U.S. electricity demand is more of a wildcard. A March 31 analysis by Scotiabank found that while power demand was “collapsing” in the nation’s industrial and commercial sectors, for now it might be mitigated by rising residential demand, as millions of Americans stuck at home keep their lights, TVs, and power-hungry gaming consoles turned on for more hours of the day.

However, Adam Jordan, a power sector analyst at Genscape, a Wood Mackenzie subsidiary, cautions that this is a “fairly short-term view,” and said that lockdowns already appear to be “reducing congestion on the power grid” in most parts of the country, particularly on the coasts.

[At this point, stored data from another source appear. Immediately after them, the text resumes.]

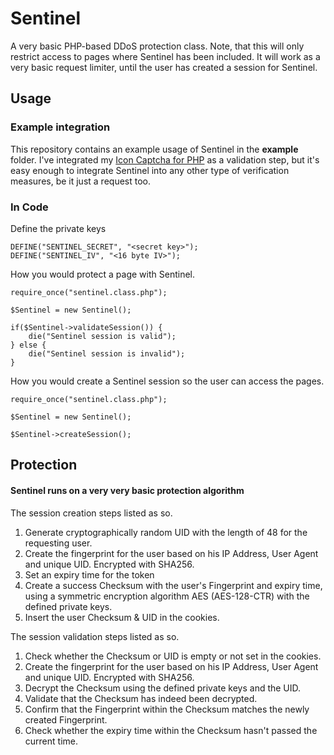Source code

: # Sentinel
A very basic PHP-based DDoS protection class. Note, that this will only restrict access to pages where Sentinel has been included. It will work as a very basic request limiter, until the user has created a session for Sentinel. 

## Usage
### Example integration
This repository contains an example usage of Sentinel in the **example** folder. I've integrated my [Icon Captcha for PHP](https://github.com/Cryptofer/icon-captcha) as a validation step, but it's easy enough to integrate Sentinel into any other type of verification measures, be it just a request too.

### In Code

Define the private keys
```
DEFINE("SENTINEL_SECRET", "<secret key>");
DEFINE("SENTINEL_IV", "<16 byte IV>");
```

How you would protect a page with Sentinel.
```
require_once("sentinel.class.php");

$Sentinel = new Sentinel();

if($Sentinel->validateSession()) {
    die("Sentinel session is valid");
} else {
    die("Sentinel session is invalid");
}
```

How you would create a Sentinel session so the user can access the pages.
```
require_once("sentinel.class.php");

$Sentinel = new Sentinel();

$Sentinel->createSession();
```

## Protection
#### Sentinel runs on a very very basic protection algorithm
The session creation steps listed as so.
1. Generate cryptographically random UID with the length of 48 for the requesting user.
2. Create the fingerprint for the user based on his IP Address, User Agent and unique UID. Encrypted with SHA256.
3. Set an expiry time for the token
4. Create a success Checksum with the user's Fingerprint and expiry time, using a symmetric encryption algorithm AES (AES-128-CTR) with the defined private keys.
5. Insert the user Checksum & UID in the cookies.

The session validation steps listed as so.
1. Check whether the Checksum or UID is empty or not set in the cookies.
2. Create the fingerprint for the user based on his IP Address, User Agent and unique UID. Encrypted with SHA256.
3. Decrypt the Checksum using the defined private keys and the UID.
4. Validate that the Checksum has indeed been decrypted.
5. Confirm that the Fingerprint within the Checksum matches the newly created Fingerprint.
6. Check whether the expiry time within the Checksum hasn't passed the current time.


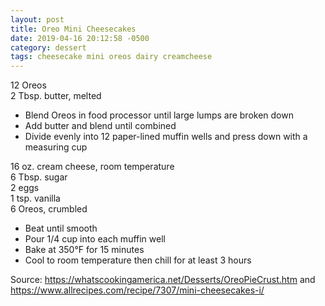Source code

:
 ```yaml
---
layout: post
title: Oreo Mini Cheesecakes
date: 2019-04-16 20:12:58 -0500
category: dessert
tags: cheesecake mini oreos dairy creamcheese
---
```

12 Oreos  
2 Tbsp. butter, melted  

  * Blend Oreos in food processor until large lumps are broken down
  * Add butter and blend until combined
  * Divide evenly into 12 paper-lined muffin wells and press down with a measuring cup

16 oz. cream cheese, room temperature  
6 Tbsp. sugar  
2 eggs  
1 tsp. vanilla  
6 Oreos, crumbled  

  * Beat until smooth
  * Pour 1/4 cup into each muffin well
  * Bake at 350°F for 15 minutes
  * Cool to room temperature then chill for at least 3 hours

Source: <a href="https://whatscookingamerica.net/Desserts/OreoPieCrust.htm">https://whatscookingamerica.net/Desserts/OreoPieCrust.htm</a> and <a href="https://www.allrecipes.com/recipe/7307/mini-cheesecakes-i/">https://www.allrecipes.com/recipe/7307/mini-cheesecakes-i/</a>
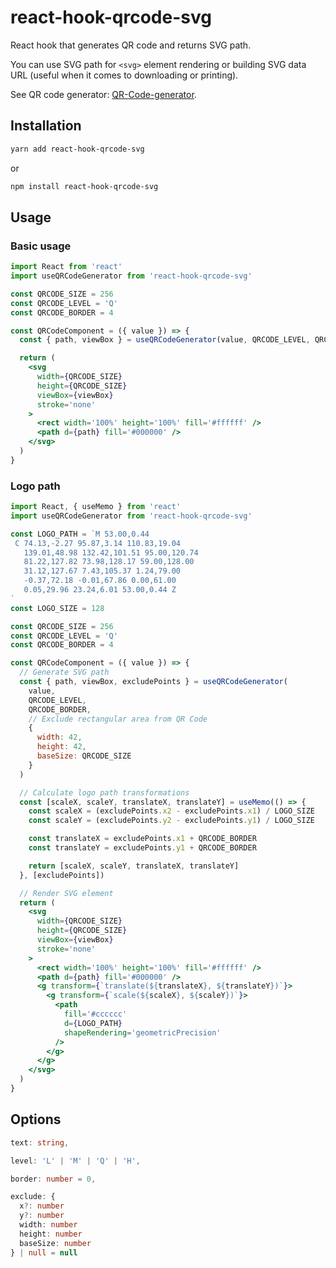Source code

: # react-hook-qrcode-svg

React hook that generates QR code and returns SVG path.

You can use SVG path for `<svg>` element rendering or building SVG data URL (useful when it comes to downloading or printing).

See QR code generator: [QR-Code-generator](https://github.com/nayuki/QR-Code-generator/tree/master/typescript-javascript).

## Installation

```sh
yarn add react-hook-qrcode-svg
```
or

```sh
npm install react-hook-qrcode-svg
```

## Usage

### Basic usage

```jsx
import React from 'react'
import useQRCodeGenerator from 'react-hook-qrcode-svg'

const QRCODE_SIZE = 256
const QRCODE_LEVEL = 'Q'
const QRCODE_BORDER = 4

const QRCodeComponent = ({ value }) => {
  const { path, viewBox } = useQRCodeGenerator(value, QRCODE_LEVEL, QRCODE_BORDER)

  return (
    <svg
      width={QRCODE_SIZE}
      height={QRCODE_SIZE}
      viewBox={viewBox}
      stroke='none'
    >
      <rect width='100%' height='100%' fill='#ffffff' />
      <path d={path} fill='#000000' />
    </svg>
  )
}
```

### Logo path

```jsx
import React, { useMemo } from 'react'
import useQRCodeGenerator from 'react-hook-qrcode-svg'

const LOGO_PATH = `M 53.00,0.44
 C 74.13,-2.27 95.87,3.14 110.83,19.04
   139.01,48.98 132.42,101.51 95.00,120.74
   81.22,127.82 73.98,128.17 59.00,128.00
   31.12,127.67 7.43,105.37 1.24,79.00
   -0.37,72.18 -0.01,67.86 0.00,61.00
   0.05,29.96 23.24,6.01 53.00,0.44 Z
`
const LOGO_SIZE = 128

const QRCODE_SIZE = 256
const QRCODE_LEVEL = 'Q'
const QRCODE_BORDER = 4

const QRCodeComponent = ({ value }) => {
  // Generate SVG path
  const { path, viewBox, excludePoints } = useQRCodeGenerator(
    value,
    QRCODE_LEVEL,
    QRCODE_BORDER,
    // Exclude rectangular area from QR Code
    {
      width: 42,
      height: 42,
      baseSize: QRCODE_SIZE
    }
  )

  // Calculate logo path transformations
  const [scaleX, scaleY, translateX, translateY] = useMemo(() => {
    const scaleX = (excludePoints.x2 - excludePoints.x1) / LOGO_SIZE
    const scaleY = (excludePoints.y2 - excludePoints.y1) / LOGO_SIZE

    const translateX = excludePoints.x1 + QRCODE_BORDER
    const translateY = excludePoints.y1 + QRCODE_BORDER

    return [scaleX, scaleY, translateX, translateY]
  }, [excludePoints])

  // Render SVG element
  return (
    <svg
      width={QRCODE_SIZE}
      height={QRCODE_SIZE}
      viewBox={viewBox}
      stroke='none'
    >
      <rect width='100%' height='100%' fill='#ffffff' />
      <path d={path} fill='#000000' />
      <g transform={`translate(${translateX}, ${translateY})`}>
        <g transform={`scale(${scaleX}, ${scaleY})`}>
          <path
            fill='#cccccc'
            d={LOGO_PATH}
            shapeRendering='geometricPrecision'
          />
        </g>
      </g>
    </svg>
  )
}
```

## Options

```ts
text: string,

level: 'L' | 'M' | 'Q' | 'H',

border: number = 0,

exclude: {
  x?: number
  y?: number
  width: number
  height: number
  baseSize: number
} | null = null
```
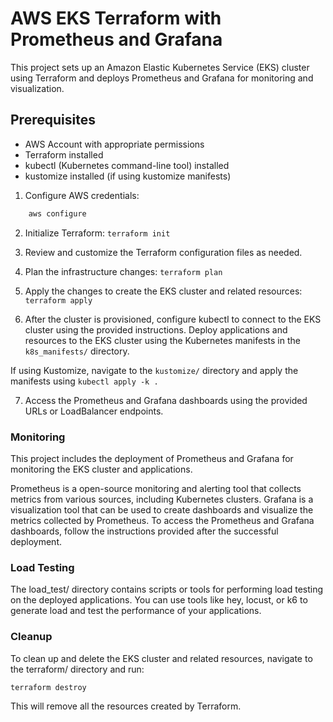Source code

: # AWS EKS Terraform with Prometheus and Grafana

This project sets up an Amazon Elastic Kubernetes Service (EKS) cluster using Terraform and deploys Prometheus and Grafana for monitoring and visualization. 


## Prerequisites

- AWS Account with appropriate permissions
- Terraform installed
- kubectl (Kubernetes command-line tool) installed
- kustomize installed (if using kustomize manifests)

1. Configure AWS credentials:

```bash
    aws configure
```

2. Initialize Terraform: `terraform init`
3. Review and customize the Terraform configuration files as needed.
4. Plan the infrastructure changes: `terraform plan`
5. Apply the changes to create the EKS cluster and related resources: `terraform apply`

6. After the cluster is provisioned, configure kubectl to connect to the EKS cluster using the provided instructions.
Deploy applications and resources to the EKS cluster using the Kubernetes manifests in the `k8s_manifests/` directory.

If using Kustomize, navigate to the `kustomize/` directory and apply the manifests using `kubectl apply -k .`

7. Access the Prometheus and Grafana dashboards using the provided URLs or LoadBalancer endpoints.

### Monitoring
This project includes the deployment of Prometheus and Grafana for monitoring the EKS cluster and applications.

Prometheus is a open-source monitoring and alerting tool that collects metrics from various sources, including Kubernetes clusters.
Grafana is a visualization tool that can be used to create dashboards and visualize the metrics collected by Prometheus.
To access the Prometheus and Grafana dashboards, follow the instructions provided after the successful deployment.

### Load Testing
The load_test/ directory contains scripts or tools for performing load testing on the deployed applications. You can use tools like hey, locust, or k6 to generate load and test the performance of your applications.

### Cleanup
To clean up and delete the EKS cluster and related resources, navigate to the terraform/ directory and run:

```bash
terraform destroy
```
This will remove all the resources created by Terraform.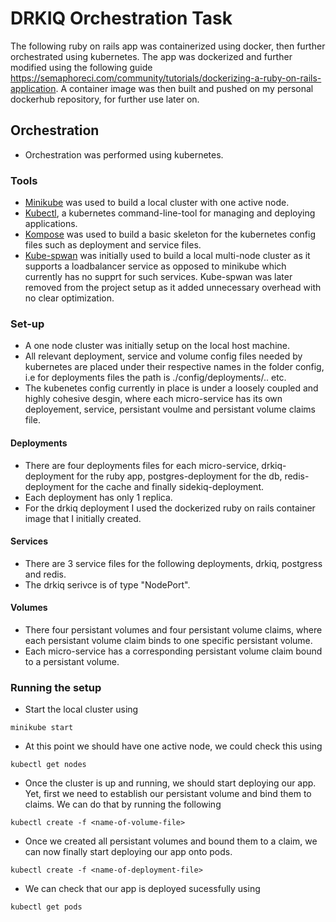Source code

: # DRKIQ Orchestration Task

The following ruby on rails app was containerized using docker, then further orchestrated using kubernetes.
The app was dockerized and further modified using the following guide https://semaphoreci.com/community/tutorials/dockerizing-a-ruby-on-rails-application. 
A container image was then built and pushed on my personal dockerhub repository, for further use later on.

## Orchestration
- Orchestration was performed using kubernetes.
### Tools
- [Minikube](https://github.com/kubernetes/minikube) was used to build a local cluster with one active node.
- [Kubectl](https://kubernetes.io/docs/reference/kubectl/overview), a kubernetes command-line-tool for managing and deploying applications.
- [Kompose](https://github.com/kubernetes/kompose) was used to build a basic skeleton for the kubernetes config files such as deployment and service files.
- [Kube-spwan](https://github.com/kinvolk/kube-spawn) was initially used to build a local multi-node cluster as it supports a loadbalancer service as opposed to minikube which currently has no supprt for such services. Kube-spwan was later removed from the project setup as it added unnecessary overhead with no clear optimization.

### Set-up
- A one node cluster was initially setup on the local host machine.
- All relevant deployment, service and volume config files needed by kubernetes are placed under their respective names in the folder config, i.e for deployments files the path is ./config/deployments/.. etc.
- The kubenetes config currently in place is under a loosely coupled and highly cohesive desgin, where each micro-service has its own deployement, service, persistant voulme and persistant volume claims file.

#### Deployments 
- There are four deployments files for each micro-service, drkiq-deployment for the ruby app, postgres-deployment for the db,   redis-deployment for the cache and finally sidekiq-deployment.
- Each deployment has only 1 replica.
- For the drkiq deployment I used the dockerized ruby on rails container image that I initially created.

#### Services
- There are 3 service files for the following deployments, drkiq, postgress and redis. 
- The drkiq serivce is of type "NodePort".

#### Volumes
- There four persistant volumes and four persistant volume claims, where each persistant volume claim binds to one specific persistant volume.
- Each micro-service has a corresponding persistant volume claim bound to a persistant volume.

### Running the setup
- Start the local cluster using
```
minikube start
```
- At this point we should have one active node, we could check this using
```
kubectl get nodes
```
- Once the cluster is up and running, we should start deploying our app. Yet, first we need to establish our persistant volume and bind them to claims. We can do that by running the following
```
kubectl create -f <name-of-volume-file>
```
- Once we created all persistant volumes and bound them to a claim, we can now finally start deploying our app onto pods.
```
kubectl create -f <name-of-deployment-file>
```
- We can check that our app is deployed sucessfully using
```
kubectl get pods
```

“In the long term, if this becomes a prolonged recession, I think overall demand will drop more than the residential load will pick up,” he says.

Long-term uncertainty

Taken together, the data suggest that the unprecedented global disruption caused by the coronavirus pandemic is likely causing a sharp, brief drop in carbon emissions across some of the world’s largest economies. While it’s difficult to say how soon those economies will rebound —it will depend, first and foremost, on the effectiveness of nations’ COVID-19 responses—on a global scale, the pandemic may have already left its mark on 2020’s carbon bill.

“My expectation is this will drag on for a few years in terms of stunted economic growth,” says Glen Peters, the research director at the Center for International Climate and Environment Research in Oslo, Norway.

Because economic growth remains tightly linked to carbon emissions on a global scale, Peters says that this could, potentially, lead to a worldwide emissions dip of one percent or more, comparable to what occurred during the 2009 financial crisis. However, if the economic downturn winds up being worse than is currently forecast, emissions could fall even further.

After the immediate health crisis and the ensuing economic winter is over, the world will face a choice. Emissions could come roaring back if nations lean heavily on old, dirty energy sources, like historically cheap oil, to rebuild their economies. The Trump administration’s decision to finalize its rollback of fuel economy standards this week, along with the recent economic stimulus bill’s $50-billion bailout for the airline industry, suggests that for now, the U.S. government at least is not seeking to reduce fossil fuel use in its post-coronavirus future.

Under different leadership, that could change. As many experts have noted in recent weeks, strong governmental support for clean energy—through, say, renewable power and electric vehicle tax credits, investments in low-carbon infrastructure, and building efficiency—could tilt economies in a greener, more climate-friendly direction in the wake of the pandemic. And societal shifts that have occurred as a result of coronavirus lockdowns, like widespread telecommuting and holding conferences virtually, could give the world a little extra momentum.

“We have an opportunity to put, at the heart of stimulus packages, measures to speed up clean energy transitions and to boost energy resilience, so countries and industries come out of this crisis in a better position than they were before,” says Fatih Birol, executive director of the International Energy Agency.